### ACTION ITEM:
Write out the listing below without alteration, omitting its pictures.

===============

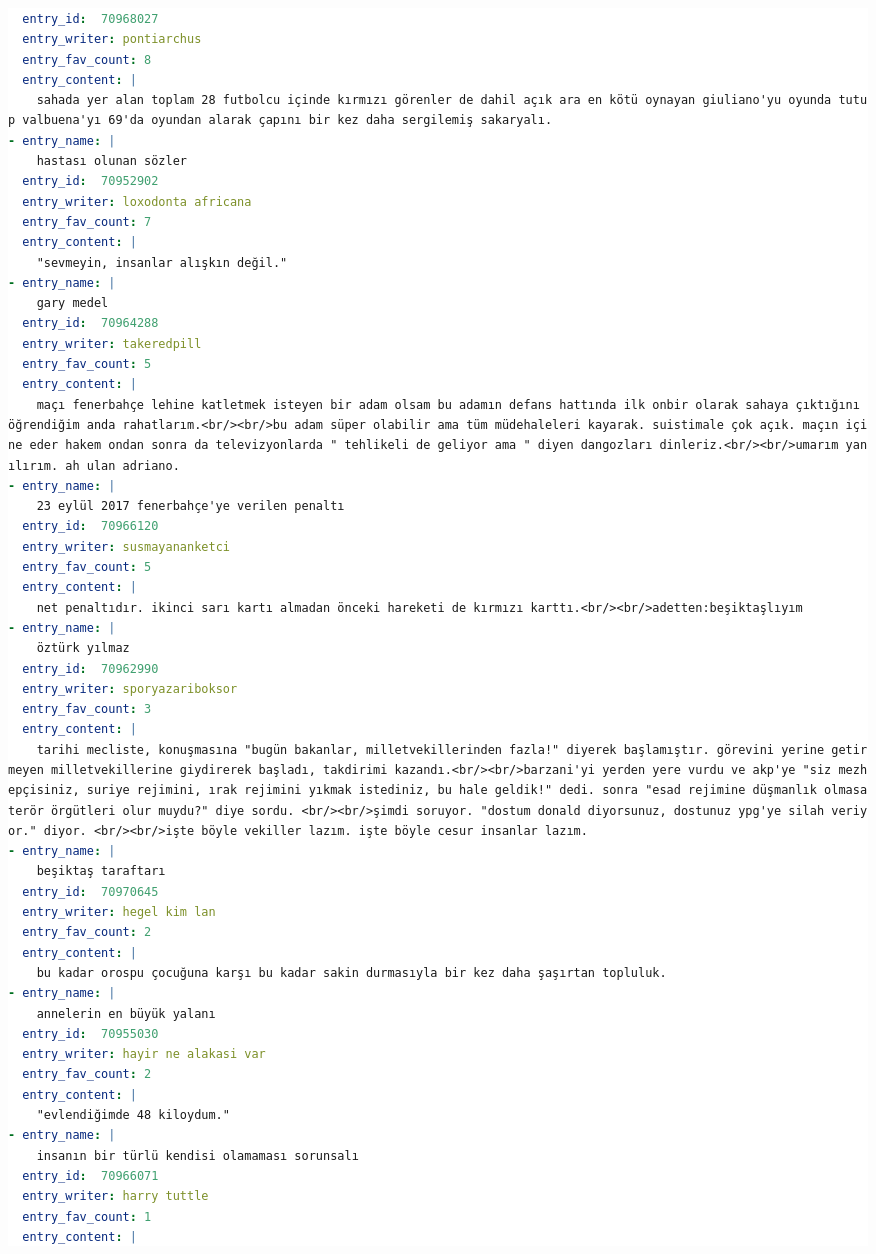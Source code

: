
 ```yaml
  entry_id:  70968027
  entry_writer: pontiarchus
  entry_fav_count: 8
  entry_content: |
    sahada yer alan toplam 28 futbolcu içinde kırmızı görenler de dahil açık ara en kötü oynayan giuliano'yu oyunda tutup valbuena'yı 69'da oyundan alarak çapını bir kez daha sergilemiş sakaryalı.
- entry_name: |
    hastası olunan sözler
  entry_id:  70952902
  entry_writer: loxodonta africana
  entry_fav_count: 7
  entry_content: |
    "sevmeyin, insanlar alışkın değil."
- entry_name: |
    gary medel
  entry_id:  70964288
  entry_writer: takeredpill
  entry_fav_count: 5
  entry_content: |
    maçı fenerbahçe lehine katletmek isteyen bir adam olsam bu adamın defans hattında ilk onbir olarak sahaya çıktığını öğrendiğim anda rahatlarım.<br/><br/>bu adam süper olabilir ama tüm müdehaleleri kayarak. suistimale çok açık. maçın içine eder hakem ondan sonra da televizyonlarda " tehlikeli de geliyor ama " diyen dangozları dinleriz.<br/><br/>umarım yanılırım. ah ulan adriano.
- entry_name: |
    23 eylül 2017 fenerbahçe'ye verilen penaltı
  entry_id:  70966120
  entry_writer: susmayananketci
  entry_fav_count: 5
  entry_content: |
    net penaltıdır. ikinci sarı kartı almadan önceki hareketi de kırmızı karttı.<br/><br/>adetten:beşiktaşlıyım
- entry_name: |
    öztürk yılmaz
  entry_id:  70962990
  entry_writer: sporyazariboksor
  entry_fav_count: 3
  entry_content: |
    tarihi mecliste, konuşmasına "bugün bakanlar, milletvekillerinden fazla!" diyerek başlamıştır. görevini yerine getirmeyen milletvekillerine giydirerek başladı, takdirimi kazandı.<br/><br/>barzani'yi yerden yere vurdu ve akp'ye "siz mezhepçisiniz, suriye rejimini, ırak rejimini yıkmak istediniz, bu hale geldik!" dedi. sonra "esad rejimine düşmanlık olmasa terör örgütleri olur muydu?" diye sordu. <br/><br/>şimdi soruyor. "dostum donald diyorsunuz, dostunuz ypg'ye silah veriyor." diyor. <br/><br/>işte böyle vekiller lazım. işte böyle cesur insanlar lazım.
- entry_name: |
    beşiktaş taraftarı
  entry_id:  70970645
  entry_writer: hegel kim lan
  entry_fav_count: 2
  entry_content: |
    bu kadar orospu çocuğuna karşı bu kadar sakin durmasıyla bir kez daha şaşırtan topluluk.
- entry_name: |
    annelerin en büyük yalanı
  entry_id:  70955030
  entry_writer: hayir ne alakasi var
  entry_fav_count: 2
  entry_content: |
    "evlendiğimde 48 kiloydum."
- entry_name: |
    insanın bir türlü kendisi olamaması sorunsalı
  entry_id:  70966071
  entry_writer: harry tuttle
  entry_fav_count: 1
  entry_content: |
```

===============

### SOLVED EXERCISE:
Source code

:
 ```yaml
  entry_id:  70968027
  entry_writer: pontiarchus
  entry_fav_count: 8
  entry_content: |
    sahada yer alan toplam 28 futbolcu içinde kırmızı görenler de dahil açık ara en kötü oynayan giuliano'yu oyunda tutup valbuena'yı 69'da oyundan alarak çapını bir kez daha sergilemiş sakaryalı.
- entry_name: |
    hastası olunan sözler
  entry_id:  70952902
  entry_writer: loxodonta africana
  entry_fav_count: 7
  entry_content: |
    "sevmeyin, insanlar alışkın değil."
- entry_name: |
    gary medel
  entry_id:  70964288
  entry_writer: takeredpill
  entry_fav_count: 5
  entry_content: |
    maçı fenerbahçe lehine katletmek isteyen bir adam olsam bu adamın defans hattında ilk onbir olarak sahaya çıktığını öğrendiğim anda rahatlarım.<br/><br/>bu adam süper olabilir ama tüm müdehaleleri kayarak. suistimale çok açık. maçın içine eder hakem ondan sonra da televizyonlarda " tehlikeli de geliyor ama " diyen dangozları dinleriz.<br/><br/>umarım yanılırım. ah ulan adriano.
- entry_name: |
    23 eylül 2017 fenerbahçe'ye verilen penaltı
  entry_id:  70966120
  entry_writer: susmayananketci
  entry_fav_count: 5
  entry_content: |
    net penaltıdır. ikinci sarı kartı almadan önceki hareketi de kırmızı karttı.<br/><br/>adetten:beşiktaşlıyım
- entry_name: |
    öztürk yılmaz
  entry_id:  70962990
  entry_writer: sporyazariboksor
  entry_fav_count: 3
  entry_content: |
    tarihi mecliste, konuşmasına "bugün bakanlar, milletvekillerinden fazla!" diyerek başlamıştır. görevini yerine getirmeyen milletvekillerine giydirerek başladı, takdirimi kazandı.<br/><br/>barzani'yi yerden yere vurdu ve akp'ye "siz mezhepçisiniz, suriye rejimini, ırak rejimini yıkmak istediniz, bu hale geldik!" dedi. sonra "esad rejimine düşmanlık olmasa terör örgütleri olur muydu?" diye sordu. <br/><br/>şimdi soruyor. "dostum donald diyorsunuz, dostunuz ypg'ye silah veriyor." diyor. <br/><br/>işte böyle vekiller lazım. işte böyle cesur insanlar lazım.
- entry_name: |
    beşiktaş taraftarı
  entry_id:  70970645
  entry_writer: hegel kim lan
  entry_fav_count: 2
  entry_content: |
    bu kadar orospu çocuğuna karşı bu kadar sakin durmasıyla bir kez daha şaşırtan topluluk.
- entry_name: |
    annelerin en büyük yalanı
  entry_id:  70955030
  entry_writer: hayir ne alakasi var
  entry_fav_count: 2
  entry_content: |
    "evlendiğimde 48 kiloydum."
- entry_name: |
    insanın bir türlü kendisi olamaması sorunsalı
  entry_id:  70966071
  entry_writer: harry tuttle
  entry_fav_count: 1
  entry_content: |
```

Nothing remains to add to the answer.